We aim to improve upon decades’ worth of performance modeling in several ways:

  • Previously proposed approaches tend to be specific to a particular context/setting. Instead, we propose an abstraction and representation for performance that can generalize across all types of systems.
  • The audience of our work is programmers, and a performance interface is analogous to something they are deeply familiar with: functional interfaces. Having a similar abstraction for performance facilitates the assimilation of performance in programmers’ workflows as a first-class citizen.
  • Modeling performance based on formal foundations enables us to precisely characterize the sources of approximation vis-à-vis implementations. The notion of resolution is an example of a formal mechanism for varying the level of abstraction in performance modeling that can be precisely controlled and understood.

Publications

  • Performance Interfaces for Hardware Accelerators.
    J. Ma, R. Iyer, S. Kashani, M. Emami, T. Bourgeat, G. Candea [ paper | code ] @OSDI ‘24
  • Automatically Reasoning About How Systems Code Uses the CPU Cache.
    R. Iyer, K. Argyraki, G. Candea [ paper ] @OSDI ‘24
  • Achieving Microsecond-Scale Tail Latency Efficiently with Approximate Optimal Scheduling.
    R. Iyer, M. Unal, M. Kogias, G. Candea [ paper | code ] @SOSP ‘23
  • Latency Interfaces for Systems Code. R. Iyer [ PhD thesis ] EPFL 2023
  • The Case for Performance Interfaces for Hardware Accelerators.
    R. Iyer, J. Ma, K. Argyraki, G. Candea, S. Ratnasamy
    [ paper ] @HotOS ‘23
  • Performance Interfaces for Network Functions.
    R. Iyer, K. Argyraki, G. Candea [ paper | code | talk video ] @NSDI ‘22
  • Performance Contracts for Software Network Functions.
    R. Iyer, L. Pedrosa, A. Zaostrovnykh, S. Pirelli, K. Argyraki, G. Candea [ paper | talk video ] @NSDI ‘19

Software

  • LPN is a toolchain that let hardware developers to specify a performance-only model of their hardware accelerators with a representation called Latency Petri Net (LPN).
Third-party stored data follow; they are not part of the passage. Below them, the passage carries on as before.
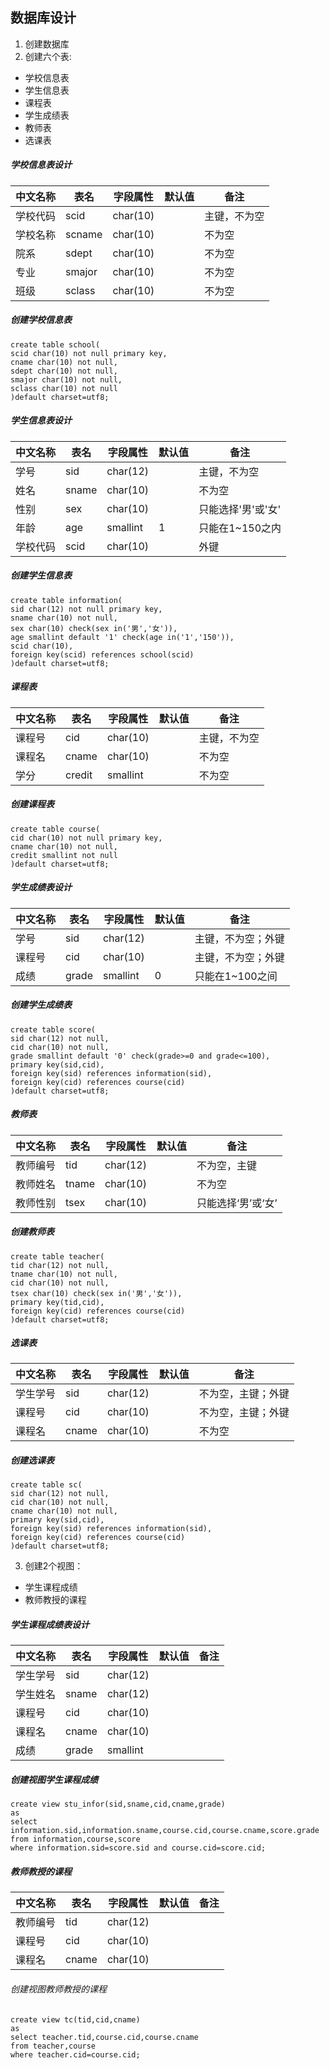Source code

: ## 数据库设计

1. 创建数据库
2. 创建六个表:  
 * 学校信息表  
 * 学生信息表   
 * 课程表    
 * 学生成绩表       
 * 教师表     
 * 选课表
##### 学校信息表设计
| 中文名称 | 表名 | 字段属性 | 默认值 | 备注 |
|---------|-----|---------|--------|-----|  
| 学校代码 | scid | char(10) |   | 主键，不为空 |  
| 学校名称 | scname | char(10) |   | 不为空 |  
| 院系 | sdept | char(10) |   | 不为空 |  
| 专业 | smajor | char(10) |   | 不为空 |
| 班级 | sclass | char(10) |   | 不为空 | 
##### 创建学校信息表
```mysql
create table school(
scid char(10) not null primary key,
cname char(10) not null,
sdept char(10) not null,
smajor char(10) not null,
sclass char(10) not null
)default charset=utf8;
```
##### 学生信息表设计
| 中文名称 | 表名 | 字段属性 | 默认值 | 备注 |
|---------|-----|---------|--------|-----|  
| 学号 | sid | char(12) |   | 主键，不为空 |  
| 姓名 | sname | char(10) |   | 不为空 |  
| 性别 | sex | char(10) |   | 只能选择'男'或'女' |  
| 年龄 | age | smallint | 1 | 只能在1~150之内 |
| 学校代码 | scid | char(10) |   | 外键 |
##### 创建学生信息表
```mysql
create table information(
sid char(12) not null primary key,
sname char(10) not null,
sex char(10) check(sex in('男','女')),
age smallint default '1' check(age in('1','150')),
scid char(10),
foreign key(scid) references school(scid)
)default charset=utf8;
```
##### 课程表
| 中文名称 | 表名 | 字段属性 | 默认值 | 备注 |
|---------|-----|---------|--------|-----|  
| 课程号 | cid | char(10) |   | 主键，不为空 |  
| 课程名 | cname | char(10) |   | 不为空 |   
| 学分 | credit | smallint |  | 不为空 |
##### 创建课程表
```mysql
create table course(
cid char(10) not null primary key,
cname char(10) not null,
credit smallint not null
)default charset=utf8;
```
##### 学生成绩表设计
| 中文名称 | 表名 | 字段属性 | 默认值 | 备注 |
|---------|-----|---------|--------|-----|  
| 学号 | sid | char(12) |   | 主键，不为空；外键 |  
| 课程号 | cid | char(10) |   | 主键，不为空；外键 |   
| 成绩 | grade | smallint | 0 | 只能在1~100之间 |
##### 创建学生成绩表
```mysql
create table score(
sid char(12) not null,
cid char(10) not null,
grade smallint default '0' check(grade>=0 and grade<=100),
primary key(sid,cid),
foreign key(sid) references information(sid),
foreign key(cid) references course(cid)
)default charset=utf8;
```
##### 教师表
| 中文名称 | 表名 | 字段属性 | 默认值 | 备注 |
|---------|-----|---------|--------|-----|
| 教师编号 | tid | char(12) |   | 不为空，主键 |
| 教师姓名 | tname | char(10) |   | 不为空 |
| 教师性别 | tsex | char(10) |   |只能选择‘男’或‘女’ |
##### 创建教师表
```mysql
create table teacher(
tid char(12) not null,
tname char(10) not null,
cid char(10) not null,
tsex char(10) check(sex in('男','女')),
primary key(tid,cid),
foreign key(cid) references course(cid)
)default charset=utf8;
```
##### 选课表
| 中文名称 | 表名 | 字段属性 | 默认值 | 备注 |
|---------|-----|---------|--------|-----|
| 学生学号 | sid | char(12) |   | 不为空，主键；外键 |
| 课程号 | cid | char(10) |   | 不为空，主键；外键 |
| 课程名 | cname | char(10) |   | 不为空 |
##### 创建选课表
```mysql
create table sc(
sid char(12) not null,
cid char(10) not null,
cname char(10) not null,
primary key(sid,cid),
foreign key(sid) references information(sid),
foreign key(cid) references course(cid)
)default charset=utf8;
```
3. 创建2个视图： 
 * 学生课程成绩
 * 教师教授的课程
##### 学生课程成绩表设计
| 中文名称 | 表名 | 字段属性 | 默认值 | 备注 |
|---------|-----|---------|--------|-----|
| 学生学号 | sid | char(12) |   |   |
| 学生姓名 | sname | char(12) |   |   |
| 课程号 | cid | char(10) |   |   |
| 课程名 | cname | char(10) |   |   |
| 成绩 | grade | smallint |   |   |
##### 创建视图学生课程成绩
```mysql
create view stu_infor(sid,sname,cid,cname,grade)
as
select information.sid,information.sname,course.cid,course.cname,score.grade
from information,course,score
where information.sid=score.sid and course.cid=score.cid;
```
##### 教师教授的课程
| 中文名称 | 表名 | 字段属性 | 默认值 | 备注 |
|---------|-----|---------|--------|-----|
| 教师编号 | tid | char(12) |   |   |
| 课程号 | cid | char(10) |   |   |
| 课程名 | cname | char(10) |   |   |
###### 创建视图教师教授的课程
```mysql
create view tc(tid,cid,cname)
as
select teacher.tid,course.cid,course.cname
from teacher,course
where teacher.cid=course.cid;
```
The toolchain includes different tools that transform the LPN into different representations for different usages (performance interface, verification condition, fast simulator and formats for visualization).
  • PIX is a toolchain that automatically extracts performance interfaces from software network function (NF) implementations. The resulting performance interfaces are accurate yet orders of magnitude simpler than the code itself, and they take mere minutes to extract
  • Concord is a runtime that demonstrates how to achieve predictable, microsecond-scale control of execution time with low throughput overhead
  • Bolt is a precursor to PIX, and it is used to automatically generate performance contracts for software network functions

This is a joint project between DSLAB and NAL.